● EXERCISE
Locate, in the data below, the line that contains "- **日付** - 2022 年 12 月 8 日" and the line that contains "- **ユーザーガイド** - [&#x200B;"; reproduce exactly those two lines and every line between them, nothing more.

● DATASET
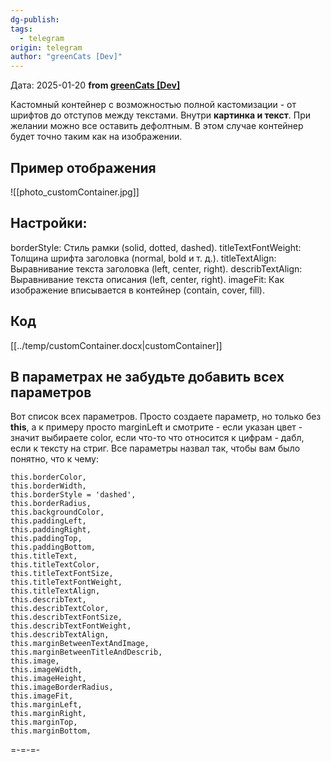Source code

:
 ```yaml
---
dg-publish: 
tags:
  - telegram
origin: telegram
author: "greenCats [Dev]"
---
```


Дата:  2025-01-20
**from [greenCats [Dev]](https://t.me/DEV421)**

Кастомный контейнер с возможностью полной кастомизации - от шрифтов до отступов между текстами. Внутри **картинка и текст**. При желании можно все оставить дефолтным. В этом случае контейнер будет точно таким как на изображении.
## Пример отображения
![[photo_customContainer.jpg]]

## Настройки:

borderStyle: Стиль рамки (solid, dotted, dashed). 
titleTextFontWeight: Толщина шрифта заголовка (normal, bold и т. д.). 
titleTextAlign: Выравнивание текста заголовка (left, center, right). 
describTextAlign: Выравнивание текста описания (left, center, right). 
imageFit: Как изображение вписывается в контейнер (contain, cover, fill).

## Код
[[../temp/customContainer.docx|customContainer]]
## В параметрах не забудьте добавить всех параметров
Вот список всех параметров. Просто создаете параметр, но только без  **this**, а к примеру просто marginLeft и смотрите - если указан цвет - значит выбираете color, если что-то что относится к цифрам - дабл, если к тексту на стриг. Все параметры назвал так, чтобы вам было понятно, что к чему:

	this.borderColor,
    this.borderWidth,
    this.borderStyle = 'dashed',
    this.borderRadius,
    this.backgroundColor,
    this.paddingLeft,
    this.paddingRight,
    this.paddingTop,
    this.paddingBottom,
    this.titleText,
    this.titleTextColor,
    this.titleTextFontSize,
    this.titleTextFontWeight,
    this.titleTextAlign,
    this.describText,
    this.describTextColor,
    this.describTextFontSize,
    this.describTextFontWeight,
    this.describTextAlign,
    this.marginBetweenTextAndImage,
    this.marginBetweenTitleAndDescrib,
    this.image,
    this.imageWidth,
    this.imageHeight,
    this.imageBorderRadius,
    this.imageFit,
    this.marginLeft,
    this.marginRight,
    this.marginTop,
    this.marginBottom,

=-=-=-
* * *
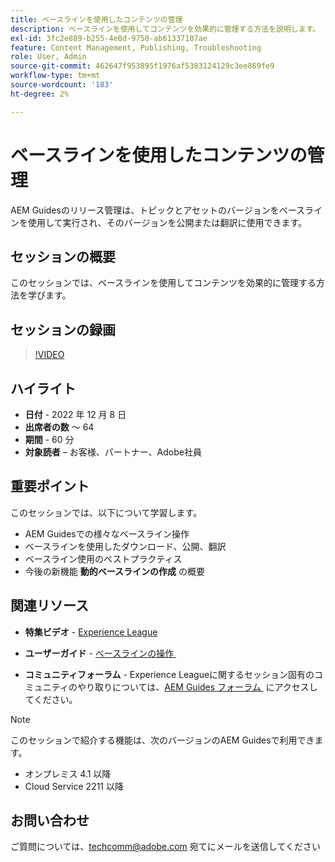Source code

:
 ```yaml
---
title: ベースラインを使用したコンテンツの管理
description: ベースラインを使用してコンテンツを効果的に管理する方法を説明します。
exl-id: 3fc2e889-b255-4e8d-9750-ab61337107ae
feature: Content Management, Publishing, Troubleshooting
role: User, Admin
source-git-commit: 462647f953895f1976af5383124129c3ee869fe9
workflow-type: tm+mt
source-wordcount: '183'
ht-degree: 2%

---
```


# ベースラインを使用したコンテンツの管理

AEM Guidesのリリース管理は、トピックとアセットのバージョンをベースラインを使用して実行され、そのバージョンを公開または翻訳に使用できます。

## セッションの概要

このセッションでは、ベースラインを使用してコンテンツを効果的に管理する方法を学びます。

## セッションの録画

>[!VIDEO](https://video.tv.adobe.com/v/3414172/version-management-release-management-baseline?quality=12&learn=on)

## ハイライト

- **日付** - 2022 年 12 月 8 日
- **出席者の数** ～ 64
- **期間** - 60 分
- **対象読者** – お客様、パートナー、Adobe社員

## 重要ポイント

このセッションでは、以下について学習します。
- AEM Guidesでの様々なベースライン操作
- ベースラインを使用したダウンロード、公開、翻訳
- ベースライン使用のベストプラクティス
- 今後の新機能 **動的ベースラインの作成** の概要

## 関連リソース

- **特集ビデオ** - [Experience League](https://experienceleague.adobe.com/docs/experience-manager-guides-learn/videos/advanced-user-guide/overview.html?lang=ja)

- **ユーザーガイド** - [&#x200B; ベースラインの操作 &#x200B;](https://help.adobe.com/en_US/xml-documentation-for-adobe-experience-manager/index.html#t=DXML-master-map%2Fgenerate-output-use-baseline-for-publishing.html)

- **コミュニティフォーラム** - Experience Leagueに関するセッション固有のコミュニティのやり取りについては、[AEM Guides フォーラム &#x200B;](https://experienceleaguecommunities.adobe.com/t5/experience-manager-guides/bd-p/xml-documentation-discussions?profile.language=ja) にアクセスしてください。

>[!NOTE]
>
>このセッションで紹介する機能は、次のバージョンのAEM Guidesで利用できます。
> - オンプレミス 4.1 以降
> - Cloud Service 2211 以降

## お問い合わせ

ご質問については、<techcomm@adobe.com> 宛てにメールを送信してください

● SOLUTION TO THIS TASK
- **日付** - 2022 年 12 月 8 日
- **出席者の数** ～ 64
- **期間** - 60 分
- **対象読者** – お客様、パートナー、Adobe社員

## 重要ポイント

このセッションでは、以下について学習します。
- AEM Guidesでの様々なベースライン操作
- ベースラインを使用したダウンロード、公開、翻訳
- ベースライン使用のベストプラクティス
- 今後の新機能 **動的ベースラインの作成** の概要

## 関連リソース

- **特集ビデオ** - [Experience League](https://experienceleague.adobe.com/docs/experience-manager-guides-learn/videos/advanced-user-guide/overview.html?lang=ja)

- **ユーザーガイド** - [&#x200B; ベースラインの操作 &#x200B;](https://help.adobe.com/en_US/xml-documentation-for-adobe-experience-manager/index.html#t=DXML-master-map%2Fgenerate-output-use-baseline-for-publishing.html)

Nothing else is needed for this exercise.